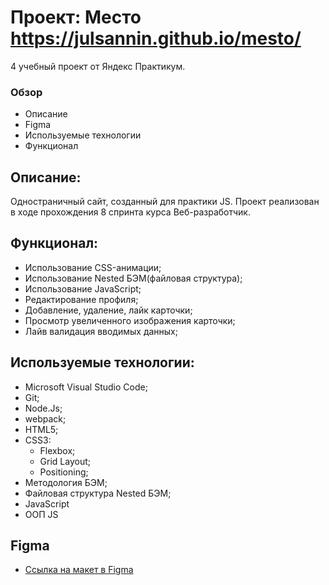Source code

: # Проект: Место  https://julsannin.github.io/mesto/
4 учебный проект от Яндекс Практикум.

### Обзор
* Описание
* Figma
* Используемые технологии
* Функционал

## Описание:

Одностраничный сайт, созданный для практики JS.
Проект реализован в ходе прохождения 8 спринта курса Веб-разработчик.

## Функционал:
- Использование CSS-анимации;
- Использование Nested БЭМ(файловая структура);
- Использование JavaScript;
- Редактирование профиля;
- Добавление, удаление, лайк карточки;
- Просмотр увеличенного изображения карточки;
- Лайв валидация вводимых данных;

## Используемые технологии:
- Microsoft Visual Studio Code;
- Git;
- Node.Js;
- webpack;
- HTML5;
- CSS3:
  - Flexbox;
  - Grid Layout;
  - Positioning;
- Методология БЭМ;
- Файловая структура Nested БЭМ;
- JavaScript
- ООП JS

## Figma
* [Ссылка на макет в Figma](https://www.figma.com/file/2cn9N9jSkmxD84oJik7xL7/JavaScript.-Sprint-4?node-id=0%3A1)
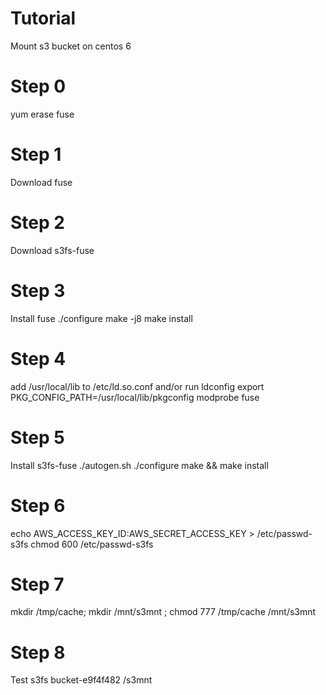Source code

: # Tutorial
Mount s3 bucket on centos 6 


# Step 0
yum erase fuse
# Step 1
Download fuse
# Step 2
Download  s3fs-fuse
# Step 3
Install fuse
  ./configure
  make -j8
  make install
# Step 4
add /usr/local/lib to /etc/ld.so.conf and/or run ldconfig
export PKG_CONFIG_PATH=/usr/local/lib/pkgconfig
modprobe fuse
# Step 5
Install s3fs-fuse
  ./autogen.sh
  ./configure
  make && make install
# Step 6
  echo AWS_ACCESS_KEY_ID:AWS_SECRET_ACCESS_KEY > /etc/passwd-s3fs
  chmod 600 /etc/passwd-s3fs
# Step 7
  mkdir /tmp/cache; mkdir /mnt/s3mnt ;  chmod 777 /tmp/cache /mnt/s3mnt
# Step 8
Test
  s3fs  bucket-e9f4f482  /s3mnt

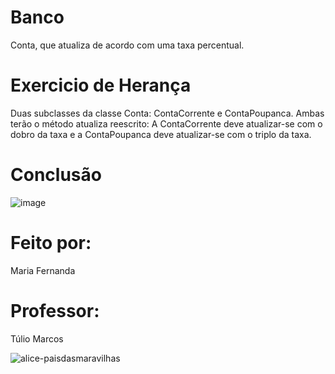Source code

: # Banco
Conta, que atualiza de acordo com uma taxa percentual. 

# Exercicio de Herança
Duas subclasses da classe Conta: ContaCorrente e ContaPoupanca. Ambas terão o método atualiza
reescrito: A ContaCorrente deve atualizar-se com o dobro da taxa e a ContaPoupanca deve atualizar-se com
o triplo da taxa.

# Conclusão
![image](https://user-images.githubusercontent.com/91507393/227746441-63463378-1995-437d-bf92-971955501e5d.png)

# Feito por: 
Maria Fernanda 
# Professor: 
Túlio Marcos

![alice-paisdasmaravilhas](https://user-images.githubusercontent.com/91507393/227745123-50487a6f-7843-4c5b-bf9c-79a60d9bfe96.gif)
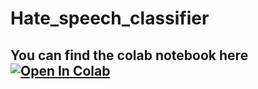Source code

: # Hate_speech_classifier

## You can find the colab notebook here [![Open In Colab](https://colab.research.google.com/assets/colab-badge.svg)](https://colab.research.google.com/drive/1uLemUD98PKwF9Y5tS4dPxN5MYczXR9N2?usp=sharing)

----------------------------------------

■ WORK ITEM ■
Look above and copy only the lines from the one holding "chmod 600 /etc/passwd-s3fs" to the one holding "Duas subclasses da", both included, exactly, minus the pictures.

■ ANSWER AREA ■
  chmod 600 /etc/passwd-s3fs
# Step 7
  mkdir /tmp/cache; mkdir /mnt/s3mnt ;  chmod 777 /tmp/cache /mnt/s3mnt
# Step 8
Test
  s3fs  bucket-e9f4f482  /s3mnt

Source code

: # Banco
Conta, que atualiza de acordo com uma taxa percentual. 

# Exercicio de Herança
Duas subclasses da classe Conta: ContaCorrente e ContaPoupanca. Ambas terão o método atualiza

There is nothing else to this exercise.